The Leaping by Tom Fletcher

Werewolves often disappoint. They aren’t as smooth as vampires or as guttural as zombies. They bring with them too many memories of atrocious transformation scenes and a worrying sense that there are no new stories to be told.

And then along comes Tom Fletcher.

His first novel, The Leaping, is unashamedly about werewolves but is one of the freshest takes on lycanthropes I’ve seen in a very long time – ironic really considering that Tom’s gone back to basics, ignoring the clichés of 20th-Century wolf men. As someone who devours folklore, I was over-the-proverbial moon to discover the ‘Lord of the Forest’ hiding in the shadows, the demonic figure who hands over the powers of a shape-shifter for the price of a human soul. This was what made werewolves the stuff of nightmares in the past – not the fact that they were the uncontrollable, bestial side of the human psyche, but that they weren’t tortured Larry Talbot types. They didn’t beat themselves up when they killed, nor did they revel in the bloodlust – they simply didn’t care. They were truly soulless.

These are the wolves that run in The Leaping. They are the ultimate personification of freedom: freedom from social convention, from responsibility, from the daily grind. They live in a fairytale world that literally suspends reality, where the sun never rises on their responsibilities.

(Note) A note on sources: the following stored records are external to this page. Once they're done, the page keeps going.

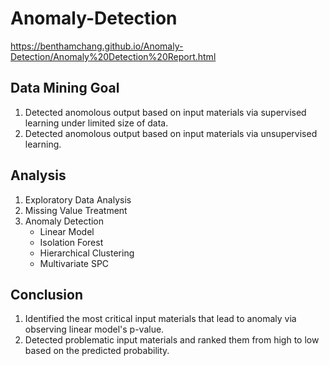 # Anomaly-Detection

https://benthamchang.github.io/Anomaly-Detection/Anomaly%20Detection%20Report.html

## Data Mining Goal

1. Detected anomolous output based on input materials via supervised learning under limited size of data.
2. Detected anomolous output based on input materials via unsupervised learning.

## Analysis

1. Exploratory Data Analysis
2. Missing Value Treatment
3. Anomaly Detection
    - Linear Model
    - Isolation Forest
    - Hierarchical Clustering
    - Multivariate SPC

## Conclusion

1. Identified the most critical input materials that lead to anomaly via observing linear model's p-value.
2. Detected problematic input materials and ranked them from high to low based on the predicted probability.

The theme of freedom pervades the central characters. Jack wants to be free of his mindless, soul-sapping job in a Manchester call centre while Jennifer, his beautiful, new girlfriend, wants to be free of the trappings of commercialism and the constraints of monogamy. Francis – the B-movie loving neurotic – longs to be free of his morbid fear of cancer. Even though the actual horror doesn’t kick off until well into the second half of the novel, the oppressive nature of their lives is palpable. None of them are particularly likeable and yet all are compelling. The chapters shift alternately between Jack and Francis’ point of views, with Jennifer acting as a catalyst for the story. They feel real, crippled by self-doubt and revelling in trivia, while all desperately wanting more. That’s what keeps you turning the pages, the sense of doom building all the time.

When the action moves to the Lake District you realise that the group of friends have passed the point of no return. After the bleakness of Manchester, the fells of Cumbria are rich in history and mystery. Here is a place where humans have no right to be, the landscape of legends that have been forgotten – stories of terror from a time when fairytale didn’t automatically mean Walt Disney.

When the wolves finally arrive, the pace becomes relentless, frantic and surreal. The freedom they bring is something to fear, and yet is ultimately seductive. As Jack’s world collapses around him, you realise that you are a long, long way from home.

Disturbing but strangely believable, The Leaping successfully combines physiological and body horror, sinking its teeth into your imagination and dragging you into a nihilistic nightmare that forces you to take a long, hard look at yourself: if you were offered the chance to be truly free, would you take it, no-matter what the cost?